— Records —
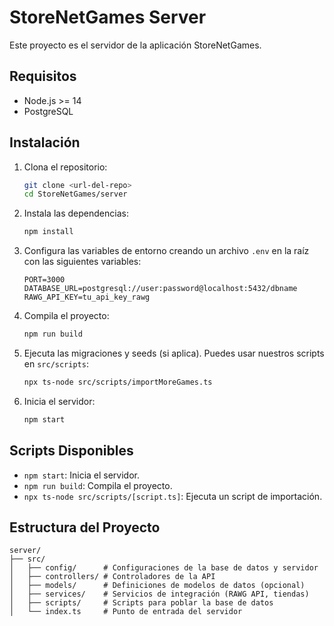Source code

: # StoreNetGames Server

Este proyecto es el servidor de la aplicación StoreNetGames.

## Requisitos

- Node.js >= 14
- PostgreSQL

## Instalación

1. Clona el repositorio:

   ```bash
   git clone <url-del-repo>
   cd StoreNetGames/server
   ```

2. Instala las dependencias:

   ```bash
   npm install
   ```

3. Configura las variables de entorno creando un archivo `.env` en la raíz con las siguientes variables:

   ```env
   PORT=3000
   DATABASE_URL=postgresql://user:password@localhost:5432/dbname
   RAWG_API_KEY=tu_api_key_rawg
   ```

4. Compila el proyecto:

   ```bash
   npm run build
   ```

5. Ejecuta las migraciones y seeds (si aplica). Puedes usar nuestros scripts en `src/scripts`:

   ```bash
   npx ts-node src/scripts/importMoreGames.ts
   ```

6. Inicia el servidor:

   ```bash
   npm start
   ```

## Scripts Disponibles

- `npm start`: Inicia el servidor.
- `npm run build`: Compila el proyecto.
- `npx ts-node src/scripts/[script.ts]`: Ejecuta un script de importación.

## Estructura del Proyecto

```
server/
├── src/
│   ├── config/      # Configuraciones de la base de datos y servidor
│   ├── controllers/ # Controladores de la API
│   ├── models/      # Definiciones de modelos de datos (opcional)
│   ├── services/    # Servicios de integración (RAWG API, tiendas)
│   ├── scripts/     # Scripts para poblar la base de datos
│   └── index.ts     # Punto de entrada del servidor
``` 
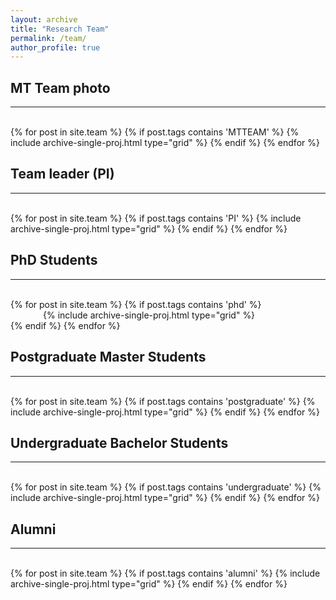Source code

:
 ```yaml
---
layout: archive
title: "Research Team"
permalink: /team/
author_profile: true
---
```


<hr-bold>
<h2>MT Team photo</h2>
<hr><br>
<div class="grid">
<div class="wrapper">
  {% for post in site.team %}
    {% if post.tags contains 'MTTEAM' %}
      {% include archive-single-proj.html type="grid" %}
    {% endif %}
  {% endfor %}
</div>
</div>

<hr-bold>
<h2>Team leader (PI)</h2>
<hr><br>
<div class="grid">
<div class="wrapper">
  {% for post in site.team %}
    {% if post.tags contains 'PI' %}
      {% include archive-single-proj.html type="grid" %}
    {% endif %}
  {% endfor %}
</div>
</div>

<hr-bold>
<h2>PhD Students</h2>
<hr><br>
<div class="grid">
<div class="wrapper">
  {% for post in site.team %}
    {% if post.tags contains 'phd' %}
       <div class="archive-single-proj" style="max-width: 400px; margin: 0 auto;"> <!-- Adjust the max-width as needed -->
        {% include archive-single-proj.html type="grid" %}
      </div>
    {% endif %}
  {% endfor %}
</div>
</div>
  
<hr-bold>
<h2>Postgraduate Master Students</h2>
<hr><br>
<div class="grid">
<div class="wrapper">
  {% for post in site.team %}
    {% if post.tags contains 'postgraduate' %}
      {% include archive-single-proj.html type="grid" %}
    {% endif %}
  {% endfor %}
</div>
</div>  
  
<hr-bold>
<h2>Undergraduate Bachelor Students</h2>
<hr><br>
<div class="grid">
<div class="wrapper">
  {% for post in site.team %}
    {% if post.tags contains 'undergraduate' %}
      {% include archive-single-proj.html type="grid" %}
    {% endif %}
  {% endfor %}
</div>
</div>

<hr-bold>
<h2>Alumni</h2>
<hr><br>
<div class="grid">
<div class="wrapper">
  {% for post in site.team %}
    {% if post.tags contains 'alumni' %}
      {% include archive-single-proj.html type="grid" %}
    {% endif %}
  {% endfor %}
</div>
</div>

— What is needed —
Could you retype every record exactly, leaving the pictures out?

— Problem solution —
Source code

: # StoreNetGames Server

Este proyecto es el servidor de la aplicación StoreNetGames.

## Requisitos

- Node.js >= 14
- PostgreSQL

## Instalación

1. Clona el repositorio:

   ```bash
   git clone <url-del-repo>
   cd StoreNetGames/server
   ```

2. Instala las dependencias:

   ```bash
   npm install
   ```

3. Configura las variables de entorno creando un archivo `.env` en la raíz con las siguientes variables:

   ```env
   PORT=3000
   DATABASE_URL=postgresql://user:password@localhost:5432/dbname
   RAWG_API_KEY=tu_api_key_rawg
   ```

4. Compila el proyecto:

   ```bash
   npm run build
   ```

5. Ejecuta las migraciones y seeds (si aplica). Puedes usar nuestros scripts en `src/scripts`:

   ```bash
   npx ts-node src/scripts/importMoreGames.ts
   ```

6. Inicia el servidor:

   ```bash
   npm start
   ```

## Scripts Disponibles

- `npm start`: Inicia el servidor.
- `npm run build`: Compila el proyecto.
- `npx ts-node src/scripts/[script.ts]`: Ejecuta un script de importación.

## Estructura del Proyecto

```
server/
├── src/
│   ├── config/      # Configuraciones de la base de datos y servidor
│   ├── controllers/ # Controladores de la API
│   ├── models/      # Definiciones de modelos de datos (opcional)
│   ├── services/    # Servicios de integración (RAWG API, tiendas)
│   ├── scripts/     # Scripts para poblar la base de datos
│   └── index.ts     # Punto de entrada del servidor
``` 
Source code

:
 ```yaml
---
layout: archive
title: "Research Team"
permalink: /team/
author_profile: true
---
```


<hr-bold>
<h2>MT Team photo</h2>
<hr><br>
<div class="grid">
<div class="wrapper">
  {% for post in site.team %}
    {% if post.tags contains 'MTTEAM' %}
      {% include archive-single-proj.html type="grid" %}
    {% endif %}
  {% endfor %}
</div>
</div>

<hr-bold>
<h2>Team leader (PI)</h2>
<hr><br>
<div class="grid">
<div class="wrapper">
  {% for post in site.team %}
    {% if post.tags contains 'PI' %}
      {% include archive-single-proj.html type="grid" %}
    {% endif %}
  {% endfor %}
</div>
</div>

<hr-bold>
<h2>PhD Students</h2>
<hr><br>
<div class="grid">
<div class="wrapper">
  {% for post in site.team %}
    {% if post.tags contains 'phd' %}
       <div class="archive-single-proj" style="max-width: 400px; margin: 0 auto;"> <!-- Adjust the max-width as needed -->
        {% include archive-single-proj.html type="grid" %}
      </div>
    {% endif %}
  {% endfor %}
</div>
</div>
  
<hr-bold>
<h2>Postgraduate Master Students</h2>
<hr><br>
<div class="grid">
<div class="wrapper">
  {% for post in site.team %}
    {% if post.tags contains 'postgraduate' %}
      {% include archive-single-proj.html type="grid" %}
    {% endif %}
  {% endfor %}
</div>
</div>  
  
<hr-bold>
<h2>Undergraduate Bachelor Students</h2>
<hr><br>
<div class="grid">
<div class="wrapper">
  {% for post in site.team %}
    {% if post.tags contains 'undergraduate' %}
      {% include archive-single-proj.html type="grid" %}
    {% endif %}
  {% endfor %}
</div>
</div>

<hr-bold>
<h2>Alumni</h2>
<hr><br>
<div class="grid">
<div class="wrapper">
  {% for post in site.team %}
    {% if post.tags contains 'alumni' %}
      {% include archive-single-proj.html type="grid" %}
    {% endif %}
  {% endfor %}
</div>
</div>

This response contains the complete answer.